Execution of Cormack Brothers 1858

Nenagh 11 May 1858

(Note: The following article is of Australian origin. I know neither the name of the book it was taken from or the author. I had only a faded photocopy.)

Daniel and William (Mc) Cormack of Loughmore, near Templempore, Co. Tipperary, were executed at Nenagh, Co. Tipperary, in 1858 for the murder by shooting of one Ellis. There was no evidence, beyond motive, of their guilt, and their execution was one of the prime contributory factors in the Fenian rising shortly afterward. Their remains were re-interred at Loughmore in 1910, when a huge concourse of people attended in defiance of English government, then in power. A slab on the handsome vault erected to receive the remains bears the inscription given hereunder:

"By the Irish Race in memory of the brothers Daniel and William Cormack who, for the murder of a land agent named Ellis, were hanged at Nenagh after solemn protestation by each on the scaffold of absolute and entire innocence of that crime, the 11th day of May 1858. The tragedy of the brothers occurred through false testimony procured by gold and terror; the action in their trial of Judge Keogh, a man who, considered personally, politically, religiously and officially, was one of the monsters of mankind; and the verdict of a prejudiced, partisan, packed and perjured jury. Clear proof of the innocence of the brothers afforded by Archbishop Leahy to the Viceroy of the day, but he nevertheless gratified the appetite of a bigoted, exterminating and ascendancy caste by a judicial murder of the kind which lives bitterly and perpetually in a nation's remembrance."

Cormack Monument, Loughmore, Co Tipperary
Cormack Monument, Loughmore, Co Tipperary

The tradition that God signified His wrath on the day of execution by sending down an appalling deluge is commemorated in the following song. The anniversary day is invariably wet and dismal.
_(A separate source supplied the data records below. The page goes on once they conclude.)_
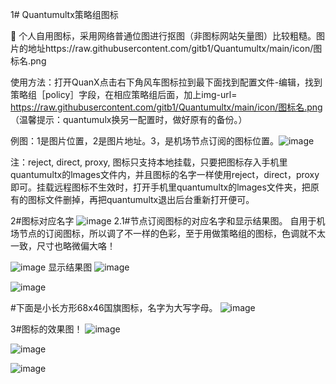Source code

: 1# Quantumultx策略组图标

👤 个人自用图标，采用网络普通位图进行抠图（非图标网站矢量图）比较粗糙。图片的地址https://raw.githubusercontent.com/gitb1/Quantumultx/main/icon/图标名.png

使用方法：打开QuanX点击右下角风车图标拉到最下面找到配置文件-编辑，找到策略组［policy］字段，在相应策略组后面，加上img-url= https://raw.githubusercontent.com/gitb1/Quantumultx/main/icon/图标名.png 
（温馨提示：quantumulx换另一配置时，做好原有的备份。）

例图：1是图片位置，2是图片地址。3，是机场节点订阅的图标位置。![image](https://raw.githubusercontent.com/gitb1/Quantumultx/main/icon/x/2020.2.JPEG)
  
注：reject, direct, proxy, 图标只支持本地挂载，只要把图标存入手机里quantumultx的lmages文件内，并且图标的名字一样使用reject，direct，proxy即可。挂载远程图标不生效时，打开手机里quantumultx的lmages文件夹，把原有的图标文件删掉，再把quantumultx退出后台重新打开便可。
 
2#图标对应名字
![image](https://raw.githubusercontent.com/gitb1/Quantumultx/main/icon/x/2020.1.JPEG)
2.1#节点订阅图标的对应名字和显示结果图。
 自用于机场节点的订阅图标，所以调了不一样的色彩，至于用做策略组的图标，色调就不太一致，尺寸也略微偏大咯！

![image](https://raw.githubusercontent.com/gitb1/Quantumultx/main/icon/x/2020.4.JPEG)
 显示结果图
![image](https://raw.githubusercontent.com/gitb1/Quantumultx/main/icon/x/2020.5.JPG)

![image](https://raw.githubusercontent.com/gitb1/Quantumultx/main/icon/x/2020.6.jpg)

#下面是小长方形68x46国旗图标，名字为大写字母。
![image](https://raw.githubusercontent.com/gitb1/Quantumultx/main/icon/x/2020.3.JPEG)


3#图标的效果图！
![image](https://raw.githubusercontent.com/gitb1/Quantumultx/main/icon/x/%233-01.JPEG)

![image](https://raw.githubusercontent.com/gitb1/Quantumultx/main/icon/x/%233-02.JPEG)

![image](https://raw.githubusercontent.com/gitb1/Quantumultx/main/icon/x/%233-03.JPEG)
The hanging of the Cormack brothers

In the year of fifty eight, my boys, that was the troublesome time
When cruel landlords and their agents were rulers of our isle.
It was then that Ellis was shot down by an unknown hand.
When the news spread round Killara that Trent's agent he was shot,
The police were then informed and assembled on the spot.
They searched every field and garden, every lane and every shed,
Until they came to McCormack's house where two boys were in bed.

They accused these boys of murder from information they had got
From the coachman who was driving at the time that Ellis was shot.
They said that they were innocent, but 'twas all of no avail.
They were handcuffed and made prisoners and conveyed to County Gaol.
At the Spring Assizes these two young men stood their trial in Nenagh town.
By a packed jury of Orangemen, they were guilty found.
The judge addressed the prisoners. He asked what they had to say
Before he signed their execution for eleventh day of May.
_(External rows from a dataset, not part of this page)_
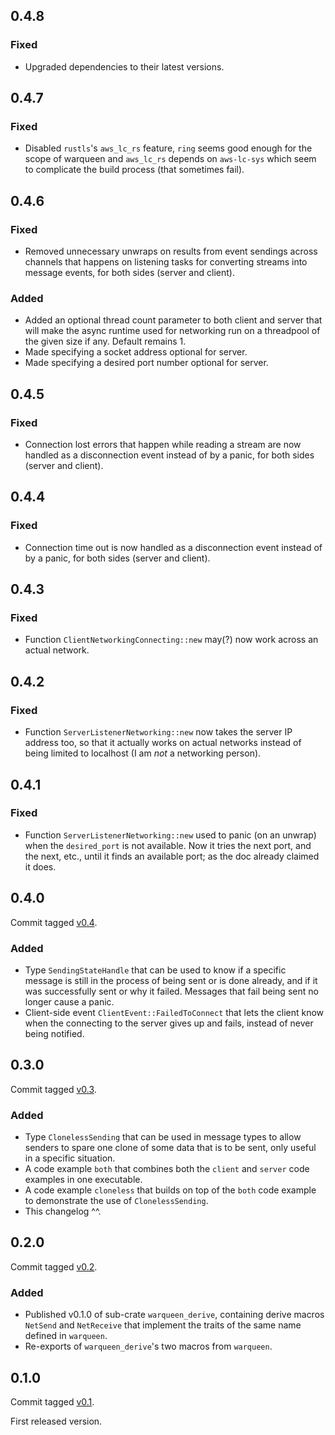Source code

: 
## 0.4.8

### Fixed

- Upgraded dependencies to their latest versions.

## 0.4.7

### Fixed

- Disabled `rustls`'s `aws_lc_rs` feature, `ring` seems good enough for the scope of warqueen and `aws_lc_rs` depends on `aws-lc-sys` which seem to complicate the build process (that sometimes fail).

## 0.4.6

### Fixed

- Removed unnecessary unwraps on results from event sendings across channels that happens on listening tasks for converting streams into message events, for both sides (server and client).

### Added

- Added an optional thread count parameter to both client and server that will make the async runtime used for networking run on a threadpool of the given size if any. Default remains 1.
- Made specifying a socket address optional for server.
- Made specifying a desired port number optional for server.

## 0.4.5

### Fixed

- Connection lost errors that happen while reading a stream are now handled as a disconnection event instead of by a panic, for both sides (server and client).

## 0.4.4

### Fixed

- Connection time out is now handled as a disconnection event instead of by a panic, for both sides (server and client).

## 0.4.3

### Fixed

- Function `ClientNetworkingConnecting::new` may(?) now work across an actual network.

## 0.4.2

### Fixed

- Function `ServerListenerNetworking::new` now takes the server IP address too, so that it actually works on actual networks instead of being limited to localhost (I am *not* a networking person).

## 0.4.1

### Fixed

- Function `ServerListenerNetworking::new` used to panic (on an unwrap) when the `desired_port` is not available. Now it tries the next port, and the next, etc., until it finds an available port; as the doc already claimed it does.

## 0.4.0

Commit tagged [v0.4](https://github.com/anima-libera/warqueen/tree/v0.4).

### Added

- Type `SendingStateHandle` that can be used to know if a specific message is still in the process of being sent or is done already, and if it was successfully sent or why it failed. Messages that fail being sent no longer cause a panic.
- Client-side event `ClientEvent::FailedToConnect` that lets the client know when the connecting to the server gives up and fails, instead of never being notified.

## 0.3.0

Commit tagged [v0.3](https://github.com/anima-libera/warqueen/tree/v0.3).

### Added

- Type `ClonelessSending` that can be used in message types to allow senders to spare one clone of some data that is to be sent, only useful in a specific situation.
- A code example `both` that combines both the `client` and `server` code examples in one executable.
- A code example `cloneless` that builds on top of the `both` code example to demonstrate the use of `ClonelessSending`.
- This changelog ^^.

## 0.2.0

Commit tagged [v0.2](https://github.com/anima-libera/warqueen/tree/v0.2).

### Added

- Published v0.1.0 of sub-crate `warqueen_derive`, containing derive macros `NetSend` and `NetReceive` that implement the traits of the same name defined in `warqueen`.
- Re-exports of `warqueen_derive`'s two macros from `warqueen`.

## 0.1.0

Commit tagged [v0.1](https://github.com/anima-libera/warqueen/tree/v0.1).

First released version.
"In Mill Killara we were reared, between Thurles and Templemore,
Well known by all inhabitants around the parish of Loughmore.
We're as innocent of shooting Ellis as the child in the cradle do lie,
And can't see the reason, for another man's crime, we are condemned to die."
The execution it took place, by their holy priest reconciled, their maker for to face.
Such thunder, rain and lightning has ne'er been witnessed since
As the Lord sent down on that day, as a token of their innocence,
That their sould may rest in heaven above as their remains rest in Loughmore.